* _The problem_:
Locate every line in the records below that contains the word "pluma", and copy each one.

* _Rendered images with source text_:
--------------------

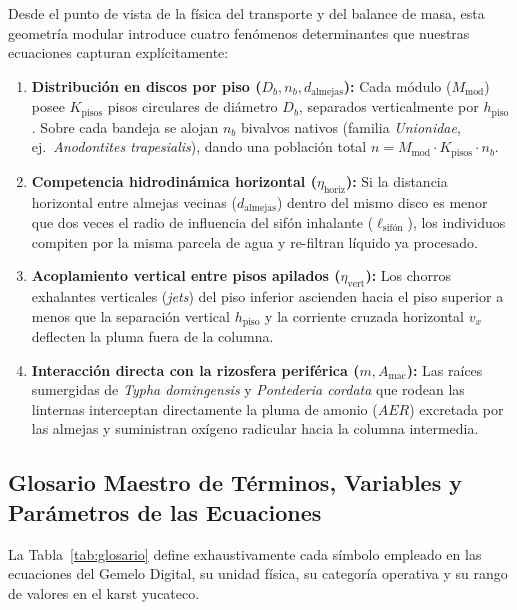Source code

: \documentclass[11pt,letterpaper]{article}
\begin{document}
Desde el punto de vista de la física del transporte y del balance de masa, esta geometría modular introduce cuatro fenómenos determinantes que nuestras ecuaciones capturan explícitamente:
\begin{enumerate}[leftmargin=1.5em]
    \item \textbf{Distribución en discos por piso ($D_b, n_b, d_{\text{almejas}}$):} Cada módulo ($M_{\text{mod}}$) posee $K_{\text{pisos}}$ pisos circulares de diámetro $D_b$, separados verticalmente por $h_{\text{piso}}$. Sobre cada bandeja se alojan $n_b$ bivalvos nativos (familia \textit{Unionidae}, ej.\ \textit{Anodontites trapesialis}), dando una población total $n = M_{\text{mod}} \cdot K_{\text{pisos}} \cdot n_b$.
    \item \textbf{Competencia hidrodinámica horizontal ($\eta_{\text{horiz}}$):} Si la distancia horizontal entre almejas vecinas ($d_{\text{almejas}}$) dentro del mismo disco es menor que dos veces el radio de influencia del sifón inhalante ($\ell_{\text{sifón}}$), los individuos compiten por la misma parcela de agua y re-filtran líquido ya procesado.
    \item \textbf{Acoplamiento vertical entre pisos apilados ($\eta_{\text{vert}}$):} Los chorros exhalantes verticales (\textit{jets}) del piso inferior ascienden hacia el piso superior a menos que la separación vertical $h_{\text{piso}}$ y la corriente cruzada horizontal $v_x$ deflecten la pluma fuera de la columna.
    \item \textbf{Interacción directa con la rizosfera periférica ($m, A_{\text{mac}}$):} Las raíces sumergidas de \textit{Typha domingensis} y \textit{Pontederia cordata} que rodean las linternas interceptan directamente la pluma de amonio ($AER$) excretada por las almejas y suministran oxígeno radicular hacia la columna intermedia.
\end{enumerate}

\subsection{Glosario Maestro de Términos, Variables y Parámetros de las Ecuaciones}
La Tabla~\ref{tab:glosario} define exhaustivamente cada símbolo empleado en las ecuaciones del Gemelo Digital, su unidad física, su categoría operativa y su rango de valores en el karst yucateco.
\end{document}
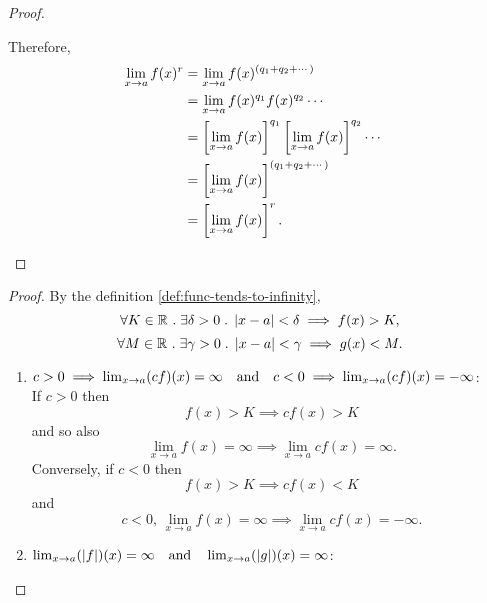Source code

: \documentclass[../MathsNotesBase.tex]{subfiles}
\begin{document}
{\begin{proof}
\begin{enumerate}[label=(\roman*)]
{					Therefore,
					\begin{align*}
					\lim_{x \to a} f(x)^r &= \lim_{x \to a} f(x)^{(q_1 + q_2 + \cdots)} \\
					&= \lim_{x \to a} f(x)^{q_1}f(x)^{q_2}\cdots &\text{\scriptsize{}} \\
					&= \left[\lim_{x \to a} f(x)\right]^{q_1}\left[\lim_{x \to a} f(x)\right]^{q_2}\cdots &\text{\scriptsize{}} \\
					&= \left[\lim_{x \to a} f(x)\right]^{(q_1 + q_2 + \cdots)}\\
					&= \left[\lim_{x \to a} f(x)\right]^r.
					\end{align*}
				}
			\end{enumerate}
		\end{proof}
	
		\bigskip
		\begin{proof}\nl
			By the definition \ref{def:func-tends-to-infinity},
			\[ \forall K \in \mathbb{R}^{} \;.\; \exists \delta > 0 \;.\; \left\lvert x - a\right\rvert < \delta \implies f(x) > K, \]
			\[ \forall M \in \mathbb{R}^{} \;.\; \exists \gamma > 0 \;.\; \left\lvert x - a\right\rvert < \gamma \implies g(x) < M. \]
			\medskip
			\begin{enumerate}[label=(\roman*)]
				\item{${ c > 0 \implies \lim_{x \to a} (cf)(x) = \infty \hspace{10pt}\text{and}\hspace{10pt} c < 0 \implies \lim_{x \to a} (cf)(x) = -\infty }$:\\
				
					If ${ c > 0 }$ then
					\[ f(x) > K \implies cf(x) > K \]
					and so also
					\[ \lim_{x \to a} f(x) = \infty \implies \lim_{x \to a} cf(x) = \infty. \]
					Conversely, if ${ c < 0 }$ then
					\[ f(x) > K \implies cf(x) < K \]
					and
					\[ c < 0, \, \lim_{x \to a} f(x) = \infty \implies \lim_{x \to a} cf(x) = -\infty. \]
				}
				\medskip
				\item{${ \lim_{x \to a} (\left\lvert f\right\rvert)(x) = \infty \hspace{10pt}\text{and}\hspace{10pt} \lim_{x \to a} (\left\lvert g\right\rvert)(x) = \infty }$:\\
				
}
\end{enumerate}
\end{proof}}
\end{document}
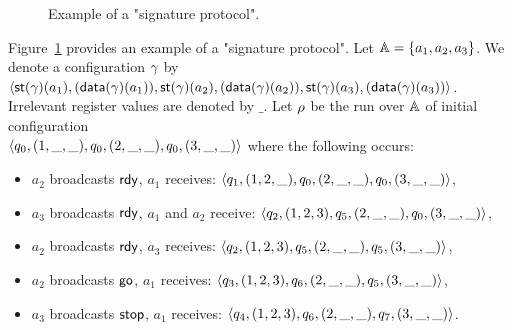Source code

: \begin{figure}[t]
	\centering
	\resizebox*{!}{3.5cm}{
	
	}
	\caption{Example of a "signature protocol".}\label{fig:ex2}\label{fig:example-signature-protocol}
\end{figure}
\begin{example}
\label{ex:protocol-signature}
	Figure~\ref{fig:example-signature-protocol} provides an example of a "signature protocol".
Let $\mathbb{A} = \{a_1, a_2,a_3\}$. We denote a configuration $\gamma$ by $\langle \mathsf{st}(\gamma)(a_1),(\mathsf{data}(\gamma)(a_1)), \\ \mathsf{st}(\gamma)(a_2),(\mathsf{data}(\gamma)(a_2)), \mathsf{st}(\gamma)(a_3), (\mathsf{data}(\gamma)(a_3)) \rangle$. Irrelevant register values are denoted by $\_$. Let $\rho$ be the run over $\mathbb{A}$ of initial configuration  \\$\langle q_0, (1,\_,\_), q_0, (2,\_,\_), q_0, (3,\_,\_) \rangle$ where the following occurs:
\begin{itemize}
\item $a_2$ broadcasts $\textsf{rdy}$, $a_1$ receives: $\langle q_1, (1,2,\_), q_0, (2,\_,\_), q_0, (3,\_,\_) \rangle$,
\item $a_3$ broadcasts $\textsf{rdy}$, $a_1$ and $a_2$ receive: $\langle q_2, (1,2,3), q_5, (2,\_,\_), q_0, (3,\_,\_) \rangle$,
\item $a_2$ broadcasts $\textsf{rdy}$, $a_3$ receives: $\langle q_2, (1,2,3), q_5, (2,\_,\_), q_5, (3,\_,\_) \rangle$,
\item $a_2$ broadcasts $\textsf{go}$, $a_1$ receives: $\langle q_3, (1,2,3), q_6, (2,\_,\_), q_5, (3,\_,\_) \rangle$,
\item $a_3$ broadcasts $\textsf{stop}$, $a_1$ receives: $\langle q_4, (1,2,3), q_6, (2,\_,\_), q_7, (3,\_,\_) \rangle$.
\end{itemize}
	

\end{example}
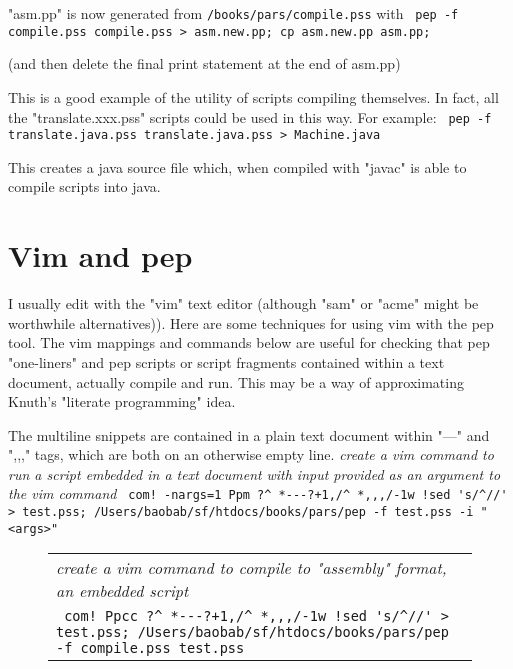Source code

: \documentclass[a4paper,12pt]{article}
\begin{document}
  "asm.pp" is now generated from \texttt{/books/pars/compile.pss} with 
 \verb| pep -f compile.pss compile.pss > asm.new.pp; cp asm.new.pp asm.pp; |

  (and then delete the final print statement at the end of asm.pp)

  This is a good example of the utility of scripts compiling themselves.
  In fact, all the "translate.xxx.pss" scripts could be used in this way.
  For example: 
 \verb| pep -f translate.java.pss translate.java.pss > Machine.java |


  This creates a java source file which, when compiled with "javac"
  is able to compile scripts into java.

\section{Vim and pep}

  I usually edit with the "vim" text editor (although "sam" or "acme" might
  be worthwhile alternatives)). Here are some techniques for using vim with
  the pep tool. The vim mappings and commands below are useful for checking
  that pep "one-liners" and pep scripts or script fragments contained within a
  text document, actually compile and run. This may be a way of approximating
  Knuth's "literate programming" idea.

  The multiline snippets are contained in a plain text document within "---"
  and ",,," tags, which are both on an otherwise empty line.
 \emph{ create a vim command to run a script embedded in a text document }
 \emph{ with input provided as an argument to the vim command } 
 \verb| com! -nargs=1 Ppm ?^ *---?+1,/^ *,,,/-1w !sed 's/^//' > test.pss; /Users/baobab/sf/htdocs/books/pars/pep -f test.pss -i "<args>" |

 \begin{figure}
 \begin{tabular}{ l }
 \emph{ create a vim command to compile to "assembly" format, an embedded script  } \\ 
 \verb| com! Ppcc ?^ *---?+1,/^ *,,,/-1w !sed 's/^//' > test.pss; /Users/baobab/sf/htdocs/books/pars/pep -f compile.pss test.pss  |
 \end{tabular} 
 \end{figure}
\end{document}
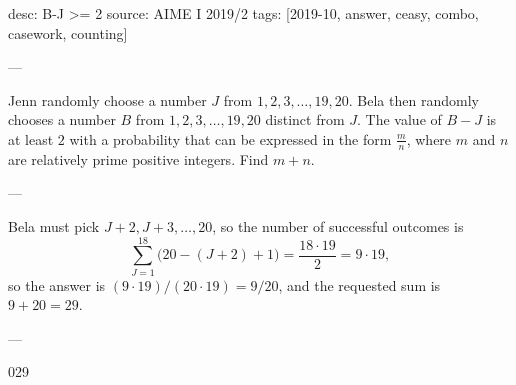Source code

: desc: B-J >= 2
source: AIME I 2019/2
tags: [2019-10, answer, ceasy, combo, casework, counting]

---

Jenn randomly choose a number $J$ from $1,2,3,\ldots,19,20$. Bela then randomly chooses a number $B$ from $1,2,3,\ldots,19,20$ distinct from $J$. The value of $B-J$ is at least $2$ with a probability that can be expressed in the form $\tfrac mn$, where $m$ and $n$ are relatively prime positive integers. Find $m+n$.

---

Bela must pick $J+2,J+3,\ldots,20$, so the number of successful outcomes is \[\sum_{J=1}^{18}\big(20-(J+2)+1\big)=\frac{18\cdot 19}2=9\cdot 19,\]
so the answer is $(9\cdot 19)/(20\cdot 19)=9/20$, and the requested sum is $9+20=29$.

---

029
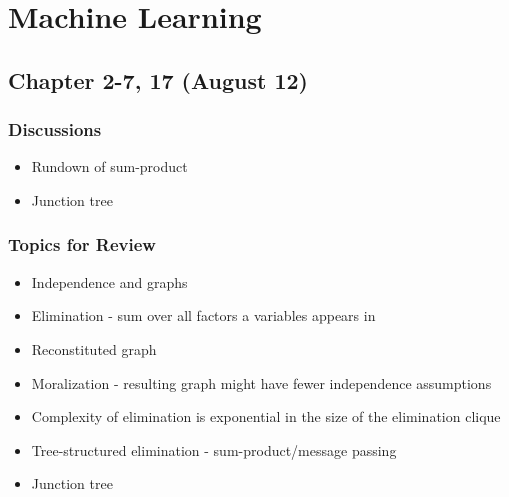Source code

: \section{Machine Learning}

\subsection{Chapter 2-7, 17 (August 12)}

\subsubsection*{Discussions}
\begin{itemize}
\item Rundown of sum-product
\item Junction tree
\end{itemize}

\subsubsection*{Topics for Review}
\begin{itemize}
\item Independence and graphs
\item Elimination - sum over all factors a variables appears in
\item Reconstituted graph
\item Moralization - resulting graph might have fewer independence assumptions
\item Complexity of elimination is exponential in the size of the elimination clique
\item Tree-structured elimination - sum-product/message passing
\item Junction tree
\end{itemize}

--------------------

* _Your response_:
    \item \textbf{Acoplamiento vertical entre pisos apilados ($\eta_{\text{vert}}$):} Los chorros exhalantes verticales (\textit{jets}) del piso inferior ascienden hacia el piso superior a menos que la separación vertical $h_{\text{piso}}$ y la corriente cruzada horizontal $v_x$ deflecten la pluma fuera de la columna.
    \item \textbf{Interacción directa con la rizosfera periférica ($m, A_{\text{mac}}$):} Las raíces sumergidas de \textit{Typha domingensis} y \textit{Pontederia cordata} que rodean las linternas interceptan directamente la pluma de amonio ($AER$) excretada por las almejas y suministran oxígeno radicular hacia la columna intermedia.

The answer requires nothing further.